More specifically, in comparison with diseased controls versus cases, the ACE I/D polymorphism was significantly associated with DN with a pooled ORG of 1.22 (95% CI 1.10–1.35), the AGT M235T variant showed significant results with a pooled ORG of 1.21 (95% CI 1.01–1.45), EPO rs1617640 was significantly associated with DN with a pooled ORG of 1.64 (95% CI 1.43–1.89), GREM1 rs1129456 was associated with DN with a pooled ORG of 1.55 (95% CI 1.23–1.94), IL1B -511C > T provided significant results with a pooled ORG of 1.66 (95% CI 1.38–2.01), IL10 -1082A > G was also associated with DN with a pooled ORG of 1.23 (95% CI 1.01–1.49), and three variants in NOS3 gene (rs2070744, rs1799983, rs869109213) produced significant results with pooled ORG values of 1.21 (95% CI 1.08–1.36), 1.19 (95% CI 0.98–1.44), and 1.47 (1.11–1.95), respectively.

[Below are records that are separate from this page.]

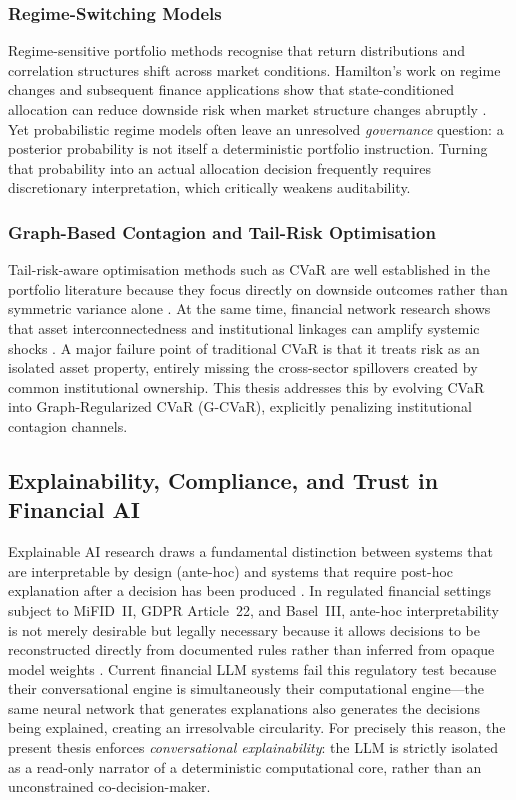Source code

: \documentclass[11pt]{article}
\begin{document}
\subsubsection{Regime-Switching Models}
Regime-sensitive portfolio methods recognise that return distributions and correlation structures shift across market conditions. Hamilton's work on regime changes and subsequent finance applications show that state-conditioned allocation can reduce downside risk when market structure changes abruptly \cite{hamilton1989,ang2002,ang2004,guidolin2007,costa2019}. Yet probabilistic regime models often leave an unresolved \emph{governance} question: a posterior probability is not itself a deterministic portfolio instruction. Turning that probability into an actual allocation decision frequently requires discretionary interpretation, which critically weakens auditability.

\subsubsection{Graph-Based Contagion and Tail-Risk Optimisation}
Tail-risk-aware optimisation methods such as CVaR are well established in the portfolio literature because they focus directly on downside outcomes rather than symmetric variance alone \cite{rockafellar2000,rockafellar2002,krokhmal2002,zhu2009}. At the same time, financial network research shows that asset interconnectedness and institutional linkages can amplify systemic shocks \cite{allen2000,billio2012,acemoglu2015}. A major failure point of traditional CVaR is that it treats risk as an isolated asset property, entirely missing the cross-sector spillovers created by common institutional ownership. This thesis addresses this by evolving CVaR into Graph-Regularized CVaR (G-CVaR), explicitly penalizing institutional contagion channels.

\subsection{Explainability, Compliance, and Trust in Financial AI}
Explainable AI research draws a fundamental distinction between systems that are interpretable by design (ante-hoc) and systems that require post-hoc explanation after a decision has been produced \cite{arrieta2020,adadi2018}. In regulated financial settings subject to MiFID~II, GDPR Article~22, and Basel~III, ante-hoc interpretability is not merely desirable but legally necessary because it allows decisions to be reconstructed directly from documented rules rather than inferred from opaque model weights \cite{mifid2014,gdpr2016,basel2011}. Current financial LLM systems fail this regulatory test because their conversational engine is simultaneously their computational engine---the same neural network that generates explanations also generates the decisions being explained, creating an irresolvable circularity. For precisely this reason, the present thesis enforces \emph{conversational explainability}: the LLM is strictly isolated as a read-only narrator of a deterministic computational core, rather than an unconstrained co-decision-maker.
\end{document}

When healthy controls were compared with cases, the ACE I/D polymorphism was significantly associated with DN with a pooled ORG of 1.24 (95% CI 1.02–1.52), three variants of the NOS3 gene (rs2070744, rs1799983, and rs869109213) provided significant results with pooled ORG values of 1.42 (95% CI 1.13–1.77), 1.64 (95% CI 1.21–2.22), 1.52 (95% CI 1.12–2.06), respectively, and TGFB1 T869C was also associated with DN with a pooled ORG value of 1.73 (95% CI 1.46–2.04).
In a comparison of healthy controls versus diseased controls versus cases, IL6 rs1800795 was significantly associated with DN with a pooled ORG of 1.44 (95% CI 1.10–1.89), and three variants of the NOS3 gene (rs2070744, rs1799983, rs869109213) gave significant results, with pooled ORG values of 1.29 (95% CI 1.17–1.43), 1.28 (95% CI 1.05–1.56), and 1.30 (95% CI 1.04–1.63), respectively.
In meta-analyses based on allele counts, significant associations were reported for endothelin 1 (EDN1), fms-related receptor tyrosine kinase 4 (FLT4), insulin-like growth factor 2/insulin/tyrosine hydroxylase cluster (IGF2/INS/TH cluster), interleukin 12 receptor subunit beta 1 (IL12RB1), and vascular endothelial growth factor A (VEGFA).
More specifically, in a comparison of diseased controls versus cases, EDN1 rs1794849 was significantly associated with DN, with a pooled OR of 1.16 (95% CI 1.02–1.31), FLT4 rs2242221 produced significant results with a pooled OR of 1.14 (95% CI 1.01–1.29), two variants in the IGF2/INS/TH cluster, rs1004446 and rs4320932, were also associated with DN, with pooled OR values of 1.16 (95% CI 1.03–1.31) and 0.84 (95% CI 0.73–0.96), respectively, and VEGFA rs2146323 also produced significant results, with a pooled OR of 0.85 (95% CI 0.76–0.95). In a comparison of healthy controls versus cases, only one variant in IL12RB1 (rs372889) was associated with DN, with a pooled OR value of 1.24 (95% CI 1.13–1.37). Figure 3, Figure 4, Figure 5 and Figure 6 are forest plot representations of the genetic variants that are significantly associated with DN.

3.3. Discussion

To the best of our knowledge, this review constitutes the most comprehensive study of the genetic variants that are related to fibrosis in the context of DN. This study is an extension of our previous work in the field of the genetic epidemiology of DN [13], but, for the first time, we focused on fibrosis-related genes. Among the 134 genetic variants located in 45 different genes that were meta-analyzed, sixteen genes (ACE, AGT, EDN1, EPO, FLT4, GREM1, IL1B, IL6, IL10, IL12RB1, NOS3, TGFB1, IGF2/INS/TH cluster, and VEGFA) produced significant results in all meta-analyses.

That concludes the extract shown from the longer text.